8 December 2016 — By Marie Leduc, Ricardo Pla Cordero, Pierre Mercier, Miriam Guastalla

It is estimated that 15% of the world’s population has a disability and evidence has shown that those with a disability are likely to be disproportionately affected when a crisis hits. In a 2015 global consultation carried out by Handicap International, 75% of respondents living with a disability, the majority of whom had been directly impacted by a crisis, reported that they did not have “adequate access to basic assistance such as water, shelter, food or health”. Additionally, 92% of the humanitarian actors surveyed estimated that people with disabilities “are not properly taken into account in humanitarian response”  A Charter on Inclusion of Persons with Disabilities in Humanitarian Action was launched in Istanbul at the World Humanitarian Summit in May 2016. The Charter has received endorsement from over 140 governments, organizations and agencies, and demonstrates a broad commitment to advance effective inclusion of persons with disabilities across the humanitarian system.
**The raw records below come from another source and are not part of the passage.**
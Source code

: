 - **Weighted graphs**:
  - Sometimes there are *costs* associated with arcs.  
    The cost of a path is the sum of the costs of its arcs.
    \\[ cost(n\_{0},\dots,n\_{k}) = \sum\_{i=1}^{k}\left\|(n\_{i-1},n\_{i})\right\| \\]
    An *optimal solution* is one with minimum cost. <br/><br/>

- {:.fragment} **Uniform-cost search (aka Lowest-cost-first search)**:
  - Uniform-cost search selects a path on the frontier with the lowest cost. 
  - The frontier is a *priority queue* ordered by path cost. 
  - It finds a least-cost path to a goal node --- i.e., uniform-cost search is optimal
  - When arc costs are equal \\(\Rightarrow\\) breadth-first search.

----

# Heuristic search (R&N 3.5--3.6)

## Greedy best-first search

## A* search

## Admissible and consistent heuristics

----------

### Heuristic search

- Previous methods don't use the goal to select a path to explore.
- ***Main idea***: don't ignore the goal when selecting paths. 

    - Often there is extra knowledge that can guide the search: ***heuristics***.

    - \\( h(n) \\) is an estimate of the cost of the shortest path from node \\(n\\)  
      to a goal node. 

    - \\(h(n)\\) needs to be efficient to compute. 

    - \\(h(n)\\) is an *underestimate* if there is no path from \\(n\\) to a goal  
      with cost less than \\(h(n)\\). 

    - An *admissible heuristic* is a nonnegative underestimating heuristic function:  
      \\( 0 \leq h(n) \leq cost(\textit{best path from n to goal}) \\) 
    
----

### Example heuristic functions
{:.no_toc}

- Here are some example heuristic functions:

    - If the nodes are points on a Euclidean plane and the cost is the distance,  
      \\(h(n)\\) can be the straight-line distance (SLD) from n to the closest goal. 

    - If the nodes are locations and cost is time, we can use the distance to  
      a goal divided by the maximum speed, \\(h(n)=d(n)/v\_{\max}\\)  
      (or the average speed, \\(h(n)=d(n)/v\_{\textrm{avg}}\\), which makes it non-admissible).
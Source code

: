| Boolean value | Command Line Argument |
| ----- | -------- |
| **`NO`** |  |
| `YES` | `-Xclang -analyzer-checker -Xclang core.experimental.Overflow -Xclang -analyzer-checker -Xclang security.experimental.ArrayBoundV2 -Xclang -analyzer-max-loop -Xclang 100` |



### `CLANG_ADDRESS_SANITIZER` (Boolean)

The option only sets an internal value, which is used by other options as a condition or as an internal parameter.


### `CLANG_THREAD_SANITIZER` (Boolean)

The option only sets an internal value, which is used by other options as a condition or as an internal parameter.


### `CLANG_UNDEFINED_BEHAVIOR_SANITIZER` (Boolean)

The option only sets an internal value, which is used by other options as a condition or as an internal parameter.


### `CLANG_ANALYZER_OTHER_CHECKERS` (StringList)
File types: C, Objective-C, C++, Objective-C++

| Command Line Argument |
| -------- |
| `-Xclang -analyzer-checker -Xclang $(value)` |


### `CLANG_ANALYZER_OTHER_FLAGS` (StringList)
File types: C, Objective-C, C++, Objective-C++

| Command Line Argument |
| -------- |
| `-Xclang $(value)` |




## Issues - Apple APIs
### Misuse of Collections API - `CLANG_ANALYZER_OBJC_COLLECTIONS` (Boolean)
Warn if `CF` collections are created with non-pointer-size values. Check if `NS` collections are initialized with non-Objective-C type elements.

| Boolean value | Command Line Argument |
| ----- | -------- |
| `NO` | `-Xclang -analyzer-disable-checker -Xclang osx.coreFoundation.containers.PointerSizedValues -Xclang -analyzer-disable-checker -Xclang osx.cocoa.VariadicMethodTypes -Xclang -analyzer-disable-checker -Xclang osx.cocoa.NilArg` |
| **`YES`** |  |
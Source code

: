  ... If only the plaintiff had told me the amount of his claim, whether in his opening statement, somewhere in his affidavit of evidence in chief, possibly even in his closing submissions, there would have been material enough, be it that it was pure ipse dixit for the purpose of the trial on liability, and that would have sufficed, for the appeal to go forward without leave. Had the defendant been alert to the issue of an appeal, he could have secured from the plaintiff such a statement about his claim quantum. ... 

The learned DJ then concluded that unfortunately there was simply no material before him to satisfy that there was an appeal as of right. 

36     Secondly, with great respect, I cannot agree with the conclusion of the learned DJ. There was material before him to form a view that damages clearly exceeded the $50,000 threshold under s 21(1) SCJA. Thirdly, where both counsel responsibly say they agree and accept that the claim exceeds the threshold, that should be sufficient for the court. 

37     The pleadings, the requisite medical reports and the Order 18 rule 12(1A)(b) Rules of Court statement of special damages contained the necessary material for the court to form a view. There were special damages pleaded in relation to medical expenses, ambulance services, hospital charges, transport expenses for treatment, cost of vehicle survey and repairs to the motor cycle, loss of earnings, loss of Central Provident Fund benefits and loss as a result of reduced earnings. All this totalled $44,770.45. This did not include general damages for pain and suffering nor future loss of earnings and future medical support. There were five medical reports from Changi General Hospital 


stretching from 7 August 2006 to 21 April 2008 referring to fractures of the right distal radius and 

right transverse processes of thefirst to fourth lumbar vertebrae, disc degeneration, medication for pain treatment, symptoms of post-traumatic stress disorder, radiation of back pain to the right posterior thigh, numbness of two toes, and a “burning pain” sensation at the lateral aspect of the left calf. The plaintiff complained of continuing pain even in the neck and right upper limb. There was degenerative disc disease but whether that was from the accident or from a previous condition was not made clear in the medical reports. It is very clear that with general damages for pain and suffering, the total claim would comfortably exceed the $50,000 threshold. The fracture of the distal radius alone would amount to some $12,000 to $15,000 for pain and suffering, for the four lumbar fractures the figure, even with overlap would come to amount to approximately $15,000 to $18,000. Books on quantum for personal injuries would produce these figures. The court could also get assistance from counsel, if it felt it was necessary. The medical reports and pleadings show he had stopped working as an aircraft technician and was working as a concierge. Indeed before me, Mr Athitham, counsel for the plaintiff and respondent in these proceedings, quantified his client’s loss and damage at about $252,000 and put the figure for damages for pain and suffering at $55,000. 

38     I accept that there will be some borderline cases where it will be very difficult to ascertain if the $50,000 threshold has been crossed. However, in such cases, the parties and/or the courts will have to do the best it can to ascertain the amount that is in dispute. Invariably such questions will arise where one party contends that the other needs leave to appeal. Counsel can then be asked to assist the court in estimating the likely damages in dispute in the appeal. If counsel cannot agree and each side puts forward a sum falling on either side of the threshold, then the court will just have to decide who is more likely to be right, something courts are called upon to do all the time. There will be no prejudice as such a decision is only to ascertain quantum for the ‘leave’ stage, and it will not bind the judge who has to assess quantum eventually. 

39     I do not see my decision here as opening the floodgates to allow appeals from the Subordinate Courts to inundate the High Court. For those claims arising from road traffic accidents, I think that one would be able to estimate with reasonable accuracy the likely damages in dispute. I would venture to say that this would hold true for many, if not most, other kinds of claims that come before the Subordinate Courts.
The Charter includes a commitment to promote inclusive response and services in humanitarian contexts. It is important, then, to ask how and where cash transfer programming fits into this picture. This article comprises a light review of the relevant literature, aiming principally to bring attention to this question: As the movement for cash transfer programming advances, how can we ensure that people with disabilities are not left behind in cash transfer programming for emergencies?